The well test module 100 described herein has numerous advantages. The well test module 100 allows for the offshore or onshore testing of individual wells without the need for a test separator, complex pipework, or valving and eliminates the need for manned intervention to control and monitor the process of routine well tests. The well test module 100 enables selection of the well to be tested, re-routing of the flow from the selected well, and three-phase measurement of well output to be controlled remotely. The well test module 100 provides a compact, skid-mounted design with optional onboard choke valves, built-in pressure headers and sensors for regular production output, along with dual remote calibrating multi-phase meters, high pressure flow divert valving, and pipework. The well test module 100 fully integrates well control, control of choke settings, fluid directional control, multiphase metering, sampling, and production, all within a single module or skid. The well test module 100 supports full remote control, from an onsite or offsite location, and allows remote calibration of the flow meters 170 without breaking into the local pipework. The well test module 100 provides the operator the ability to test wells as frequently as desired with manual remote control or to run pre-programed test sequences to test each well at specific times over a day, week, or month. The well test module 100 eliminates the need to provide production testing service personnel at the well site or to make and test temporary connections to the wells in the field, therefore reducing risk to personnel and the environment.
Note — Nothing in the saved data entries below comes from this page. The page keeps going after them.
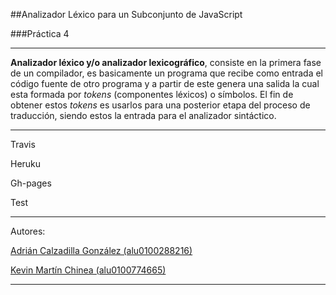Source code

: ##Analizador Léxico para un Subconjunto de JavaScript

###Práctica 4

---

**Analizador léxico y/o analizador lexicográfico**,  consiste en la primera fase de un compilador, es basicamente un programa  que recibe como entrada el código fuente de otro programa y a partir de este genera una salida la cual esta formada por *tokens* (componentes léxicos) o símbolos. El fin de obtener estos *tokens* es usarlos para una posterior etapa del proceso de traducción, siendo estos la entrada para el analizador sintáctico.


---

Travis

Heruku

Gh-pages

Test

---

Autores:

[Adrián Calzadilla González (alu0100288216)](http://alu0100288216.github.io/)

[Kevin Martín Chinea (alu0100774665)](http://alu0100774665.github.io/)

---
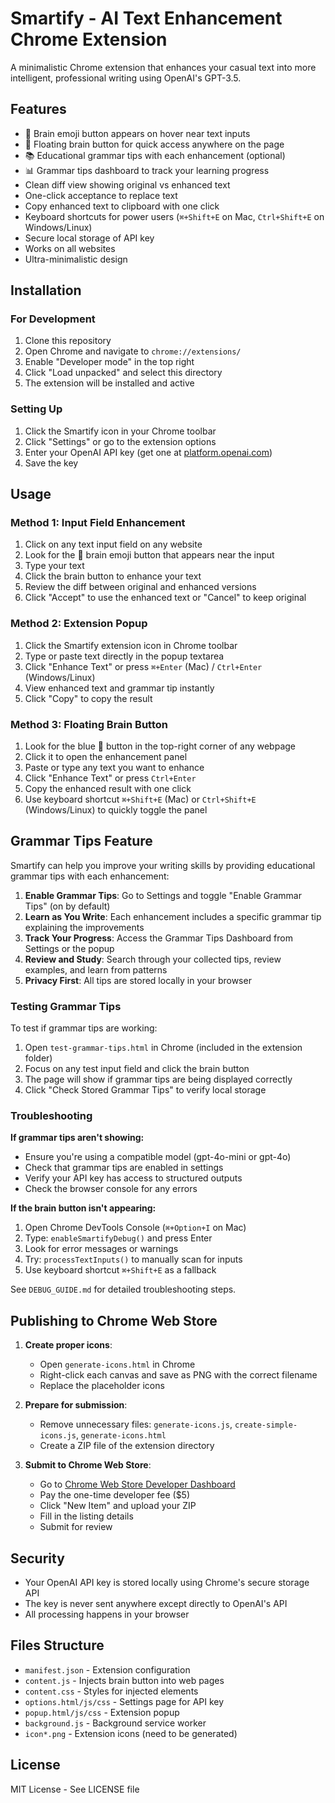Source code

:# Smartify - AI Text Enhancement Chrome Extension

A minimalistic Chrome extension that enhances your casual text into more intelligent, professional writing using OpenAI's GPT-3.5.

## Features

- 🧠 Brain emoji button appears on hover near text inputs
- 🎯 Floating brain button for quick access anywhere on the page
- 📚 Educational grammar tips with each enhancement (optional)
- 📊 Grammar tips dashboard to track your learning progress
- Clean diff view showing original vs enhanced text
- One-click acceptance to replace text
- Copy enhanced text to clipboard with one click
- Keyboard shortcuts for power users (`⌘+Shift+E` on Mac, `Ctrl+Shift+E` on Windows/Linux)
- Secure local storage of API key
- Works on all websites
- Ultra-minimalistic design

## Installation

### For Development

1. Clone this repository
2. Open Chrome and navigate to `chrome://extensions/`
3. Enable "Developer mode" in the top right
4. Click "Load unpacked" and select this directory
5. The extension will be installed and active

### Setting Up

1. Click the Smartify icon in your Chrome toolbar
2. Click "Settings" or go to the extension options
3. Enter your OpenAI API key (get one at [platform.openai.com](https://platform.openai.com))
4. Save the key

## Usage

### Method 1: Input Field Enhancement

1. Click on any text input field on any website
2. Look for the 🧠 brain emoji button that appears near the input
3. Type your text
4. Click the brain button to enhance your text
5. Review the diff between original and enhanced versions
6. Click "Accept" to use the enhanced text or "Cancel" to keep original

### Method 2: Extension Popup

1. Click the Smartify extension icon in Chrome toolbar
2. Type or paste text directly in the popup textarea
3. Click "Enhance Text" or press `⌘+Enter` (Mac) / `Ctrl+Enter` (Windows/Linux)
4. View enhanced text and grammar tip instantly
5. Click "Copy" to copy the result

### Method 3: Floating Brain Button

1. Look for the blue 🧠 button in the top-right corner of any webpage
2. Click it to open the enhancement panel
3. Paste or type any text you want to enhance
4. Click "Enhance Text" or press `Ctrl+Enter`
5. Copy the enhanced result with one click
6. Use keyboard shortcut `⌘+Shift+E` (Mac) or `Ctrl+Shift+E` (Windows/Linux) to quickly toggle the panel

## Grammar Tips Feature

Smartify can help you improve your writing skills by providing educational grammar tips with each enhancement:

1. **Enable Grammar Tips**: Go to Settings and toggle "Enable Grammar Tips" (on by default)
2. **Learn as You Write**: Each enhancement includes a specific grammar tip explaining the improvements
3. **Track Your Progress**: Access the Grammar Tips Dashboard from Settings or the popup
4. **Review and Study**: Search through your collected tips, review examples, and learn from patterns
5. **Privacy First**: All tips are stored locally in your browser

### Testing Grammar Tips

To test if grammar tips are working:

1. Open `test-grammar-tips.html` in Chrome (included in the extension folder)
2. Focus on any test input field and click the brain button
3. The page will show if grammar tips are being displayed correctly
4. Click "Check Stored Grammar Tips" to verify local storage

### Troubleshooting

**If grammar tips aren't showing:**

- Ensure you're using a compatible model (gpt-4o-mini or gpt-4o)
- Check that grammar tips are enabled in settings
- Verify your API key has access to structured outputs
- Check the browser console for any errors

**If the brain button isn't appearing:**

1. Open Chrome DevTools Console (`⌘+Option+I` on Mac)
2. Type: `enableSmartifyDebug()` and press Enter
3. Look for error messages or warnings
4. Try: `processTextInputs()` to manually scan for inputs
5. Use keyboard shortcut `⌘+Shift+E` as a fallback

See `DEBUG_GUIDE.md` for detailed troubleshooting steps.

## Publishing to Chrome Web Store

1. **Create proper icons**:

   - Open `generate-icons.html` in Chrome
   - Right-click each canvas and save as PNG with the correct filename
   - Replace the placeholder icons

2. **Prepare for submission**:

   - Remove unnecessary files: `generate-icons.js`, `create-simple-icons.js`, `generate-icons.html`
   - Create a ZIP file of the extension directory

3. **Submit to Chrome Web Store**:
   - Go to [Chrome Web Store Developer Dashboard](https://chrome.google.com/webstore/devconsole)
   - Pay the one-time developer fee ($5)
   - Click "New Item" and upload your ZIP
   - Fill in the listing details
   - Submit for review

## Security

- Your OpenAI API key is stored locally using Chrome's secure storage API
- The key is never sent anywhere except directly to OpenAI's API
- All processing happens in your browser

## Files Structure

- `manifest.json` - Extension configuration
- `content.js` - Injects brain button into web pages
- `content.css` - Styles for injected elements
- `options.html/js/css` - Settings page for API key
- `popup.html/js/css` - Extension popup
- `background.js` - Background service worker
- `icon*.png` - Extension icons (need to be generated)

## License

MIT License - See LICENSE file
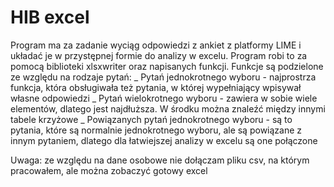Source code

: # HIB excel
 
Program ma za zadanie wyciąg odpowiedzi z ankiet z platformy LIME i układać je w przystępnej formie do analizy w excelu. Program robi to za pomocą biblioteki xlsxwriter oraz napisanych funkcji. Funkcje są podzielone ze względu na rodzaje pytań: 
_ Pytań jednokrotnego wyboru - najprostrza funkcja, która obsługiwała też pytania, w której wypełniający wpisywał własne odpowiedzi
_ Pytań wielokrotnego wyboru - zawiera w sobie wiele elementów, dlatego jest najdłuższa. W środku można znaleźć między innymi tabele krzyżowe
_ Powiązanych pytań jednokrotnego wyboru - są to pytania, które są normalnie jednokrotnego wyboru, ale są powiązane z innym pytaniem, dlatego dla łatwiejszej analizy w excelu są one połączone

Uwaga: ze względu na dane osobowe nie dołączam pliku csv, na którym pracowałem, ale można zobaczyć gotowy excel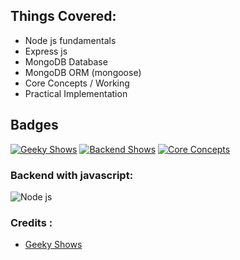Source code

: ## Things Covered: 

- Node js fundamentals
- Express js
- MongoDB Database
- MongoDB ORM (mongoose)
- Core Concepts / Working
- Practical Implementation
## Badges

[![Geeky Shows](https://img.shields.io/badge/Geeky-Shows-orange.svg)](https://choosealicense.com/licenses/mit/)
[![Backend Shows](https://img.shields.io/badge/Backend-Concepts-white.svg)](https://opensource.org/licenses/)
[![Core Concepts](https://img.shields.io/badge/Core-Concepts-radium.svg)](http://www.gnu.org/licenses/agpl-3.0)
### Backend with javascript: 

![Node js](https://www.loginradius.com/blog/static/6ee159acf6c294342ec04f86aede5d14/701ee/coverImage.jpg)


### Credits : 

- [Geeky Shows](https://www.youtube.com/@geekyshows)

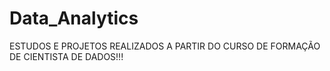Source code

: # Data_Analytics

ESTUDOS E PROJETOS REALIZADOS A PARTIR DO CURSO DE FORMAÇÃO DE CIENTISTA DE DADOS!!!
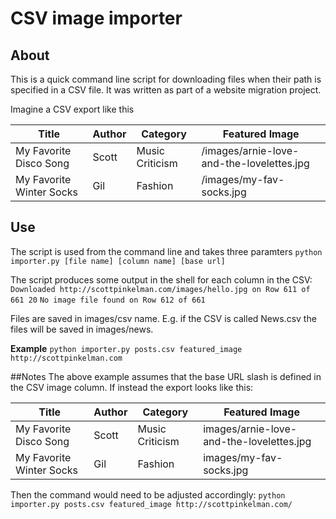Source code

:CSV image importer
================  

## About
This is a quick command line script for downloading files when their path is specified in a CSV file. It was written as part of a website migration project. 

Imagine a CSV export like this

Title | Author | Category | Featured Image
--- | --- | --- | ---  
My Favorite Disco Song | Scott | Music Criticism | /images/arnie-love-and-the-lovelettes.jpg
My Favorite Winter Socks | Gil | Fashion | /images/my-fav-socks.jpg

## Use
The script is used from the command line and takes three paramters
`python importer.py [file name] [column name] [base url]`

The script produces some output in the shell for each column in the CSV:
`Downloaded http://scottpinkelman.com/images/hello.jpg on Row 611 of 661
20`
`No image file found on Row 612 of 661`

Files are saved in images/csv name. E.g. if the CSV is called News.csv the files will be saved in images/news.

**Example**
`python importer.py posts.csv featured_image http://scottpinkelman.com`

##Notes
The above example assumes that the base URL slash is defined in the CSV image column. If instead the export looks like this:

Title | Author | Category | Featured Image
--- | --- | --- | ---  
My Favorite Disco Song | Scott | Music Criticism | images/arnie-love-and-the-lovelettes.jpg
My Favorite Winter Socks | Gil | Fashion | images/my-fav-socks.jpg

Then the command would need to be adjusted accordingly:
`python importer.py posts.csv featured_image http://scottpinkelman.com/`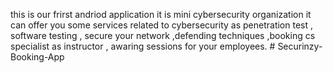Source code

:this is our frirst andriod application it is mini cybersecurity organization it can offer you some services related to cybersecurity as penetration test , software testing , secure your network ,defending techniques ,booking cs specialist as instructor , awaring sessions for your employees. # Securinzy-Booking-App

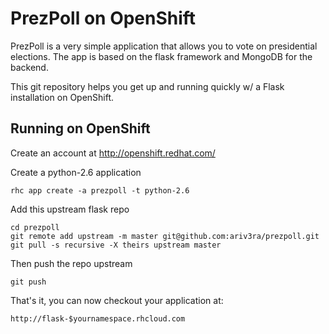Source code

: PrezPoll on OpenShift
==================
PrezPoll is a very simple application that allows you to vote on presidential elections.
The app is based on the flask framework and MongoDB for the backend.


This git repository helps you get up and running quickly w/ a Flask installation
on OpenShift.


Running on OpenShift
----------------------------

Create an account at http://openshift.redhat.com/

Create a python-2.6 application

    rhc app create -a prezpoll -t python-2.6

Add this upstream flask repo

    cd prezpoll
    git remote add upstream -m master git@github.com:ariv3ra/prezpoll.git
    git pull -s recursive -X theirs upstream master
    
Then push the repo upstream

    git push

That's it, you can now checkout your application at:

    http://flask-$yournamespace.rhcloud.com

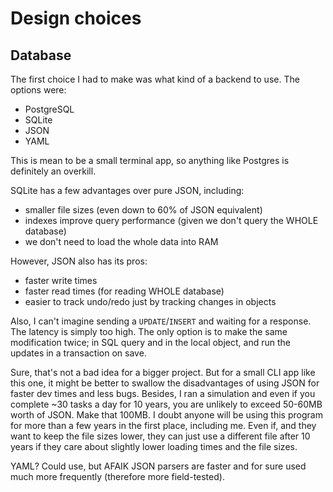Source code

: # Design choices

## Database

The first choice I had to make was what kind of a backend to use. The options were:
 - PostgreSQL
 - SQLite
 - JSON
 - YAML
 
This is mean to be a small terminal app, so anything like Postgres is definitely an overkill. 

SQLite has a few advantages over pure JSON, including:
 - smaller file sizes (even down to 60% of JSON equivalent)
 - indexes improve query performance (given we don't query the WHOLE database)
 - we don't need to load the whole data into RAM

However, JSON also has its pros:
 - faster write times
 - faster read times (for reading WHOLE database)
 - easier to track undo/redo just by tracking changes in objects

Also, I can't imagine sending a `UPDATE`/`INSERT` and waiting for a response. The latency is simply too high. The only option is to make the same modification twice; in SQL query and in the local object, and run the updates in a transaction on save.

Sure, that's not a bad idea for a bigger project. But for a small CLI app like this one, it might be better to swallow the disadvantages of using JSON for faster dev times and less bugs. Besides, I ran a simulation and even if you complete ~30 tasks a day for 10 years, you are unlikely to exceed 50-60MB worth of JSON. Make that 100MB. I doubt anyone will be using this program for more than a few years in the first place, including me. Even if, and they want to keep the file sizes lower, they can just use a different file after 10 years if they care about slightly lower loading times and the file sizes.

YAML? Could use, but AFAIK JSON parsers are faster and for sure used much more frequently (therefore more field-tested).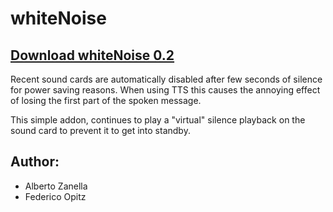 # whiteNoise
## [Download whiteNoise 0.2](https://github.com/albzan/whiteNoise/releases/download/0.2/whiteNoise-0.2.nvda-addon)

Recent sound cards are automatically disabled after few seconds of silence for power saving reasons. When using TTS this causes the annoying effect of losing the first part of the spoken message.

This simple addon, continues to play a "virtual" silence playback on the sound card to prevent it to get into standby.

## Author:
* Alberto Zanella
* Federico Opitz

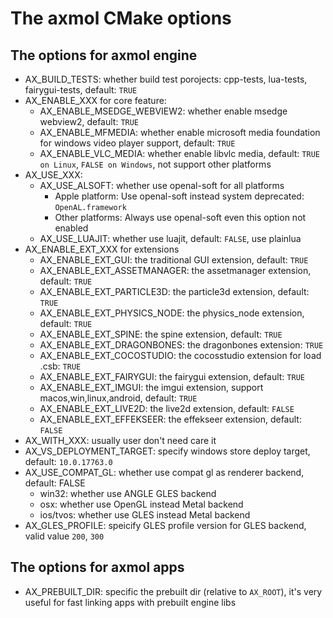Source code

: # The axmol CMake options

## The options for axmol engine
- AX_BUILD_TESTS: whether build test porojects: cpp-tests, lua-tests, fairygui-tests, default: `TRUE`
- AX_ENABLE_XXX for core feature: 
  - AX_ENABLE_MSEDGE_WEBVIEW2: whether enable msedge webview2, default: `TRUE`
  - AX_ENABLE_MFMEDIA: whether enable microsoft media foundation for windows video player support, default: `TRUE`
  - AX_ENABLE_VLC_MEDIA: whether enable libvlc media, default: `TRUE on Linux`, `FALSE on Windows`, not support other platforms
- AX_USE_XXX:
  - AX_USE_ALSOFT: whether use openal-soft for all platforms
    - Apple platform: Use openal-soft instead system deprecated: `OpenAL.framework`
    - Other platforms: Always use openal-soft even this option not enabled
  - AX_USE_LUAJIT: whether use luajit, default: `FALSE`, use plainlua
- AX_ENABLE_EXT_XXX for extensions
  - AX_ENABLE_EXT_GUI: the traditional GUI extension, default: `TRUE`
  - AX_ENABLE_EXT_ASSETMANAGER: the assetmanager extension, default: `TRUE`
  - AX_ENABLE_EXT_PARTICLE3D: the particle3d extension, default: `TRUE`
  - AX_ENABLE_EXT_PHYSICS_NODE: the physics_node extension, default: `TRUE`
  - AX_ENABLE_EXT_SPINE: the spine extension, default: `TRUE`
  - AX_ENABLE_EXT_DRAGONBONES: the dragonbones extension: `TRUE`
  - AX_ENABLE_EXT_COCOSTUDIO: the cocosstudio extension for load .csb: `TRUE`
  - AX_ENABLE_EXT_FAIRYGUI: the fairygui extension, default: `TRUE`
  - AX_ENABLE_EXT_IMGUI: the imgui extension, support macos,win,linux,android, default: `TRUE` 
  - AX_ENABLE_EXT_LIVE2D: the live2d extension, default: `FALSE` 
  - AX_ENABLE_EXT_EFFEKSEER: the effekseer extension, default: `FALSE` 
- AX_WITH_XXX: usually user don't need care it
- AX_VS_DEPLOYMENT_TARGET: specify windows store deploy target, default: `10.0.17763.0`
- AX_USE_COMPAT_GL: whether use compat gl as renderer backend, default: FALSE
  - win32: whether use ANGLE GLES backend
  - osx: whether use OpenGL instead Metal backend
  - ios/tvos: whether use GLES instead Metal backend
- AX_GLES_PROFILE: speicify GLES profile version for GLES backend, valid value `200`, `300`

## The options for axmol apps

- AX_PREBUILT_DIR: specific the prebuilt dir (relative to `AX_ROOT`), it's very useful for fast linking apps with prebuilt engine libs
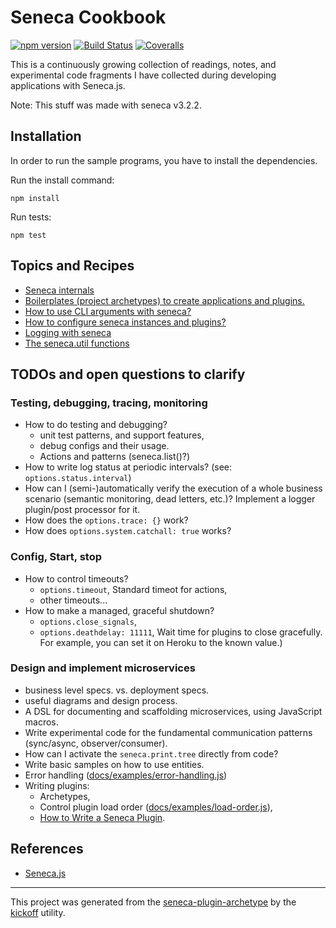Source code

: Seneca Cookbook
===============

[![npm version][npm-badge]][npm-url]
[![Build Status][travis-badge]][travis-url]
[![Coveralls][BadgeCoveralls]][Coveralls]

This is a continuously growing collection of readings, notes, and experimental code fragments
I have collected during developing applications with Seneca.js.

Note: This stuff was made with seneca v3.2.2.

## Installation

In order to run the sample programs, you have to install the dependencies.

Run the install command:

    npm install

Run tests:

    npm test

## Topics and Recipes

- [Seneca internals](lib/seneca_internals/README.md)
- [Boilerplates (project archetypes) to create applications and plugins.](lib/archetypes/README.md)
- [How to use CLI arguments with seneca?](lib/cli-arguments/README.md)
- [How to configure seneca instances and plugins?](lib/seneca.options/README.md)
- [Logging with seneca](lib/logging/README.md)
- [The seneca.util functions](lib/seneca.util/README.md)


## TODOs and open questions to clarify

### Testing, debugging, tracing, monitoring
- How to do testing and debugging?
    - unit test patterns, and support features,
    - debug configs and their usage.
    - Actions and patterns (seneca.list()?)
- How to write log status at periodic intervals? (see: `options.status.interval`)
- How can I (semi-)automatically verify the execution of a whole business scenario (semantic monitoring, dead letters, etc.)?
  Implement a logger plugin/post processor for it.
- How does the `options.trace: {}` work?
- How does `options.system.catchall: true` works? 

### Config, Start, stop
- How to control timeouts?
    - `options.timeout`, Standard timeot for actions,
    - other timeouts...
- How to make a managed, graceful shutdown?
    - `options.close_signals`, 
    - `options.deathdelay: 11111`, Wait time for plugins to close gracefully.
   For example, you can set it on Heroku to the known value.)

### Design and implement microservices
- business level specs. vs. deployment specs.
- useful diagrams and design process.
- A DSL for documenting and scaffolding microservices, using JavaScript macros.
- Write experimental code for the fundamental communication patterns (sync/async, observer/consumer).
- How can I activate the `seneca.print.tree` directly from code?
- Write basic samples on how to use entities.
- Error handling ([docs/examples/error-handling.js](lib/seneca_internals/docs/examples/error-handling.js))
- Writing plugins:
    - Archetypes,
    - Control plugin load order ([docs/examples/load-order.js](seneca_internals/docs/examples/load-order.js)),
    - [How to Write a Seneca Plugin](http://senecajs.org/docs/tutorials/how-to-write-a-plugin.html).

## References

- [Seneca.js](http://senecajs.org/)

---

This project was generated from the [seneca-plugin-archetype](https://github.com/tombenke/seneca-plugin-archetype)
by the [kickoff](https://github.com/tombenke/kickoff) utility.

[npm-badge]: https://badge.fury.io/js/seneca-cookbook.svg
[npm-url]: https://badge.fury.io/js/seneca-cookbook
[travis-badge]: https://api.travis-ci.org/tombenke/seneca-cookbook.svg
[travis-url]: https://travis-ci.org/tombenke/seneca-cookbook
[Coveralls]: https://coveralls.io/github/tombenke/?branch=master
[BadgeCoveralls]: https://coveralls.io/repos/github/tombenke//badge.svg?branch=master


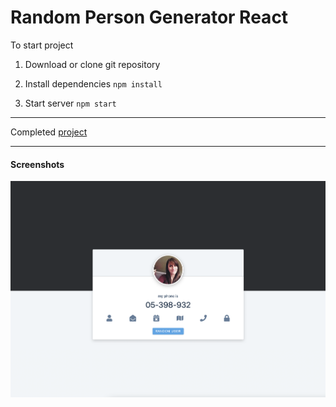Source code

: # Random Person Generator React

To start project

1. Download or clone git repository

2. Install dependencies `npm install`

3. Start server `npm start`

---

Completed [project](https://random-person-react-by-malina.netlify.app/)

---

#### Screenshots
![image](./screenshot.png)

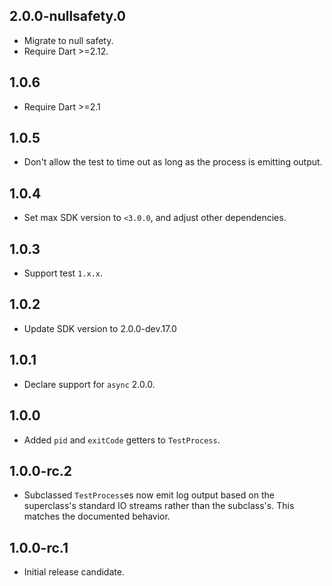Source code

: ## 2.0.0-nullsafety.0

* Migrate to null safety.
* Require Dart >=2.12.

## 1.0.6

* Require Dart >=2.1

## 1.0.5

* Don't allow the test to time out as long as the process is emitting output.

## 1.0.4

* Set max SDK version to `<3.0.0`, and adjust other dependencies.

## 1.0.3

* Support test `1.x.x`.

## 1.0.2

* Update SDK version to 2.0.0-dev.17.0

## 1.0.1

* Declare support for `async` 2.0.0.

## 1.0.0

* Added `pid` and `exitCode` getters to `TestProcess`.

## 1.0.0-rc.2

* Subclassed `TestProcess`es now emit log output based on the superclass's
  standard IO streams rather than the subclass's. This matches the documented
  behavior.

## 1.0.0-rc.1

* Initial release candidate.
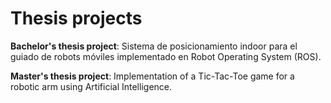 # Thesis projects

**Bachelor's thesis project**: Sistema de posicionamiento indoor para el guiado de robots móviles implementado en Robot Operating System (ROS).

**Master's thesis project**: Implementation of a Tic-Tac-Toe game for a robotic arm using Artificial Intelligence.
The particular embodiments disclosed above are illustrative only, as the disclosed subject matter may be modified and practiced in different but equivalent manners apparent to those skilled in the art having the benefit of the teachings herein. For example, the process steps set forth above may be performed in a different order. Furthermore, no limitations are intended to the details of construction or design herein shown, other than as described in the claims below. It is therefore evident that the particular embodiments disclosed above may be altered or modified and all such variations are considered within the scope and spirit of the claimed subject matter. Note that the use of terms, such as “first,” “second,” “third” or “fourth” to describe various processes or structures in this specification and in the attached claims is only used as a shorthand reference to such steps/structures and does not necessarily imply that such steps/structures are performed/formed in that ordered sequence. Of course, depending upon the exact claim language, an ordered sequence of such processes may or may not be required. Accordingly, the protection sought herein is as set forth in the claims below.